Our strategy involves minimal trading. Trades are made for contributions and distributions once a year during
annual rebalancing. Beyond these, there is little to no trading. Trading tends to diminish returns through fees,
taxes, and performance chasing. We do as little trading as possible.
Long-term trading is designed to capture return and risk market rates. Due to its nature, the long-term
investment strategy can expose clients to various types of risk that will typically surface at various intervals
when the client owns the investments. These risks include but are not limited to inflation (purchasing power)
risk, interest rate risk, economic risk, market risk, and political/regulatory risk.
Investing in securities involves a risk of loss that you, as a client, should be prepared to bear.
C. Risks of Specific Securities Utilized
Clients should know the material risk of loss using any investment strategy. The investment types listed below
(leaving aside Treasury Inflation-Protected/Inflation-Linked Bonds) are not guaranteed or insured by the FDIC
or any other government agency.
Mutual Funds: Investing in mutual funds carries the risk of capital loss; thus, you may lose money investing in
mutual funds. All mutual funds have costs that lower investment returns. The funds can be of bond “fixed
income” nature (lower risk) or stock “equity” nature.
An equity investment generally refers to buying shares of stocks in return for receiving a future payment of
dividends and capital gains if the value of the stock increases. The value of equity securities may fluctuate in
response to specific situations for each company, industry conditions, and the general economic environments.
Fixed income investments generally pay a return on a fixed schedule, though the payments can vary. This
type of investment can include corporate and government debt securities, leveraged loans, high yield and
investment-grade debt, and structured products, such as mortgage and other asset-backed securities.
However, individual bonds may be the best-known type of fixed income security. The fixed income market is
generally volatile, and fixed income securities carry interest rate risk. (As interest rates rise, bond prices usually
fall, and vice versa. This effect is usually more pronounced for longer-term securities.) Fixed income securities
also carry inflation risk, liquidity risk, call risk, and credit and default risks for both issuers and counterparties.
The risk of default on treasury inflation protected/inflation-linked bonds is dependent upon the U.S. Treasury
defaulting (extremely unlikely); however, they carry a potential risk of losing share price value, albeit relatively
minimal. The risks of investing in foreign fixed income securities include the general risk of non-U.S. investing
described below.
Exchange-Traded Funds (ETFs): An ETF is an investment fund traded on stock exchanges, similar to stocks.
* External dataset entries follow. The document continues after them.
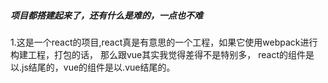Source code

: ##### 项目都搭建起来了，还有什么是难的，一点也不难
1.这是一个react的项目,react真是有意思的一个工程，如果它使用webpack进行构建工程，打包的话，
那么跟vue其实我觉得差得不是特别多，
react的组件是以.js结尾的，vue的组件是以.vue结尾的。
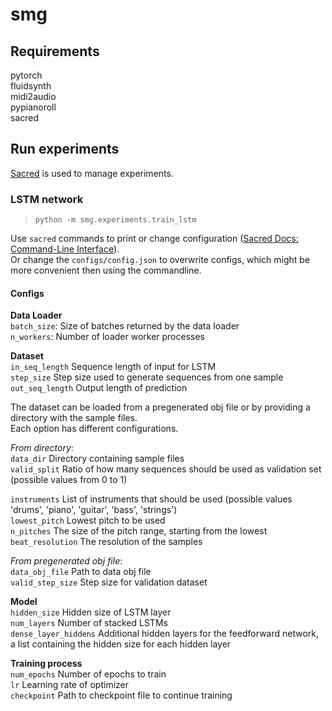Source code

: # smg

## Requirements

pytorch  
fluidsynth  
midi2audio  
pypianoroll  
sacred  

## Run experiments

[Sacred](https://github.com/IDSIA/sacred) is used to manage experiments.

### LSTM network

> `python -m smg.experiments.train_lstm`

Use `sacred` commands to print or change configuration ([Sacred Docs: Command-Line Interface](https://sacred.readthedocs.io/en/stable/command_line.html)).  
Or change the `configs/config.json` to overwrite configs, which might be more convenient then using the commandline.

#### Configs

**Data Loader**  
`batch_size`: Size of batches returned by the data loader  
`n_workers`: Number of loader worker processes

**Dataset**  
`in_seq_length` Sequence length of input for LSTM  
`step_size` Step size used to generate sequences from one sample  
`out_seq_length` Output length of prediction  

The dataset can be loaded from a pregenerated obj file or by providing a directory with the sample files.  
Each option has different configurations.  

*From directory*:  
`data_dir`  Directory containing sample files  
`valid_split` Ratio of how many sequences should be used as validation set (possible values from 0 to 1)  

`instruments` List of instruments that should be used (possible values 'drums', 'piano', 'guitar', 'bass', 'strings')  
`lowest_pitch` Lowest pitch to be used  
`n_pitches` The size of the pitch range, starting from the lowest  
`beat_resolution` The resolution of the samples  

*From pregenerated obj file*:  
`data_obj_file` Path to data obj file  
`valid_step_size` Step size for validation dataset  

**Model**  
`hidden_size` Hidden size of LSTM layer  
`num_layers` Number of stacked LSTMs  
`dense_layer_hiddens` Additional hidden layers for the feedforward network, a list containing the hidden size for each hidden layer  

**Training process**  
`num_epochs` Number of epochs to train  
`lr` Learning rate of optimizer  
`checkpoint` Path to checkpoint file to continue training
Investing in ETFs carries the risk of capital loss (sometimes up to a 100% loss in the case of a stock holding
bankruptcy). Areas of concern include the lack of transparency in products and increasing complexity, conflicts
of interest, and the possibility of inadequate regulatory compliance. Risks in investing in ETFs include trading
risks, liquidity and shutdown risks, risks associated with a change in authorized participants and non-
participation of authorized participants, risks that trading price differs from indicative net asset value (iNAV), or
price fluctuation and disassociation from the index being tracked. About trading risks, regular trading adds cost
to your portfolio, thus counteracting the low fees that are one of the typical benefits of ETFs. Additionally,
regular trading to beneficially “time the market” is difficult to achieve. Even paid fund managers to struggle to
do this yearly, with the majority failing to beat the relevant indexes.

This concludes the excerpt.